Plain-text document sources
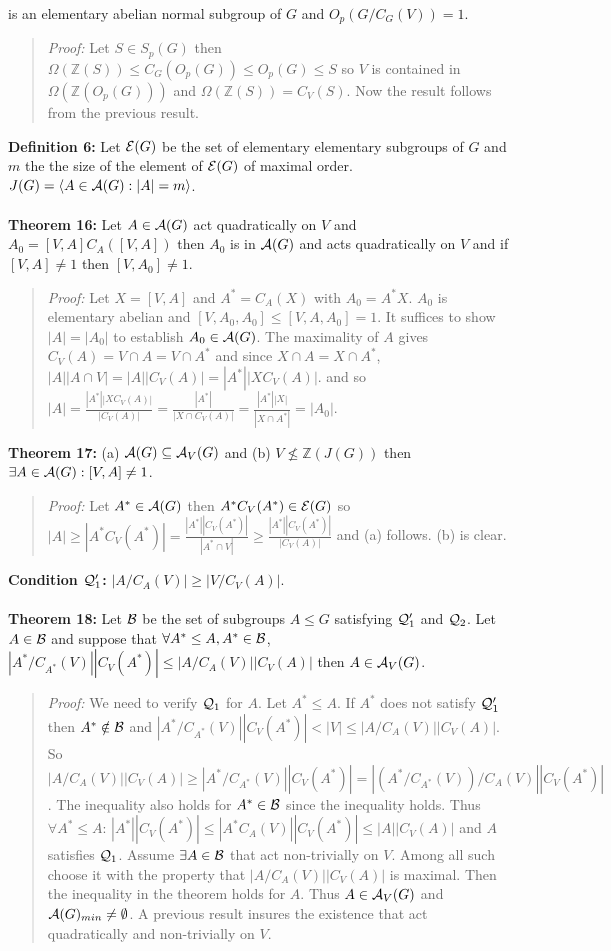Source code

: is an elementary
abelian normal subgroup of $G$ and $O_p(G/C_G(V))=1$.
\begin{quote}
\emph{Proof:}  
Let $S \in S_p(G)$ then $\Omega ({\mathbb Z}(S)) \le C_G(O_p(G)) \le O_p(G) \le S$ so
$V$ is contained in $\Omega({\mathbb Z}(O_p(G)))$ and $\Omega({\mathbb Z}(S))= C_V(S)$.  
Now the result follows from the previous result.
\end{quote}
{\bf Definition 6:} Let ${\cal E}(G)$ be the set of elementary elementary subgroups of $G$ and
$m$ the the size of the element of ${\cal E}(G)$ of maximal order.
$J(G)= \langle A \in {\cal A}(G): |A|=m \rangle $.
\\
\\
{\bf Theorem 16:}
Let $A \in {\cal A}(G)$ act quadratically
on $V$ and $A_0 = [V,A] C_A([V,A])$ then $A_0$ is in ${\cal A}(G)$ and acts quadratically
on $V$ and if $[V,A] \ne 1$ then $[V, A_0 ] \ne 1$.
\begin{quote}
\emph{Proof:}  
Let $X= [V,A]$ and $A^*= C_A(X)$ with $A_0= A^*X$.  $A_0$ is elementary abelian
and $[V,A_0, A_0] \le [V, A, A_0 ] =1$.  It suffices to show $|A|= |A_0|$ to establish
$A_0 \in {\cal A}(G)$.  The maximality of $A$ gives $C_V(A)= V \cap A= V \cap A^*$ and since 
$X \cap A = X \cap A^*$, $|A| |A \cap V| = |A| |C_V(A)| = |A^*| |XC_V(A)|$.
and so
$|A| = {\frac {|A^*| |XC_V(A)|} {|C_V(A)|}} =
{\frac {|A^*|} {|X \cap C_V(A)|}} = {\frac {|A^*| |X|} {|X \cap A^*|}} = |A_0|$.
\end{quote}
{\bf Theorem 17:} 
(a) ${\cal A}(G) \subseteq {\cal A}_V(G)$ and (b) $V \nleq {\mathbb Z}(J(G))$ then
$\exists A \in {\cal A}(G): [V,A] \ne 1$.
\begin{quote}
\emph{Proof:}  
Let $ A^* \in {\cal A}(G)$ then $A^* C_V(A^*) \in {\cal E}(G)$ so
$|A| \ge |A^* C_V(A^*)|=
{\frac {|A^*| |C_V(A^*)|} {|A^* \cap V|}} \ge
{\frac {|A^*| |C_V(A^*)|} {|C_V(A)|}} $ and (a) follows.  (b) is clear.
\end{quote}
{\bf Condition ${\cal Q}_1'$:} $|A/C_A(V)| \ge |V/C_V(A)|$.
\\
\\
{\bf Theorem 18:} 
Let ${\cal B}$ be the set of subgroups $A \le G$ satisfying 
${\cal Q}_1'$ and
${\cal Q}_2$.  Let $A \in {\cal B}$ and suppose that $\forall A^* \le A, A^* \in {\cal B}$,
$|A^*/C_{A^*}(V)| |C_V(A^*)| \le |A/C_A(V)| |C_V(A)|$ then $A \in {\cal A}_V(G)$.
\begin{quote}
\emph{Proof:}  
We need to verify ${\cal Q}_1$ for $A$.  Let $A^* \le A$.  If $A^*$ does not satisfy
${\cal Q}_1'$ then $A^* \notin {\cal B}$ and
$|A^*/C_{A^*}(V)| |C_V(A^*)| <
|V| \le |A/C_A(V)| |C_V(A)| $.  So 
$|A/C_A(V)| |C_V(A)| \ge |A^*/C_{A^*}(V)| |C_V(A^*)|=
|(A^*/C_{A^*}(V))/C_A(V)| |C_V(A^*)|$.  The inequality also holds for $A^* \in {\cal B}$ since
the inequality holds.
Thus $\forall A^* \le A$: 
$|A^*| |C_V(A^*)| \le |A^* C_{A}(V)| |C_V(A^*)| \le |A| |C_V(A)|$ and
$A$ satisfies ${\cal Q}_1$.
Assume $\exists A \in {\cal B}$ that act non-trivially on $V$.
Among all such choose it with the property that $|A/C_A(V)| |C_V(A)|$ is
maximal. Then the inequality in the theorem holds for $A$.  Thus
$A \in {\cal A}_V(G)$ and ${\cal A}(G)_{min} \ne \emptyset$.  A previous result insures
the existence that act quadratically and non-trivially on $V$.
\end{quote}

* YOUR OBJECTIVE:
Find the lines that mention "frac" in the entries and show them.

* WRITTEN RESPONSE:
$|A| = {\frac {|A^*| |XC_V(A)|} {|C_V(A)|}} =
{\frac {|A^*|} {|X \cap C_V(A)|}} = {\frac {|A^*| |X|} {|X \cap A^*|}} = |A_0|$.
{\frac {|A^*| |C_V(A^*)|} {|A^* \cap V|}} \ge
{\frac {|A^*| |C_V(A^*)|} {|C_V(A)|}} $ and (a) follows.  (b) is clear.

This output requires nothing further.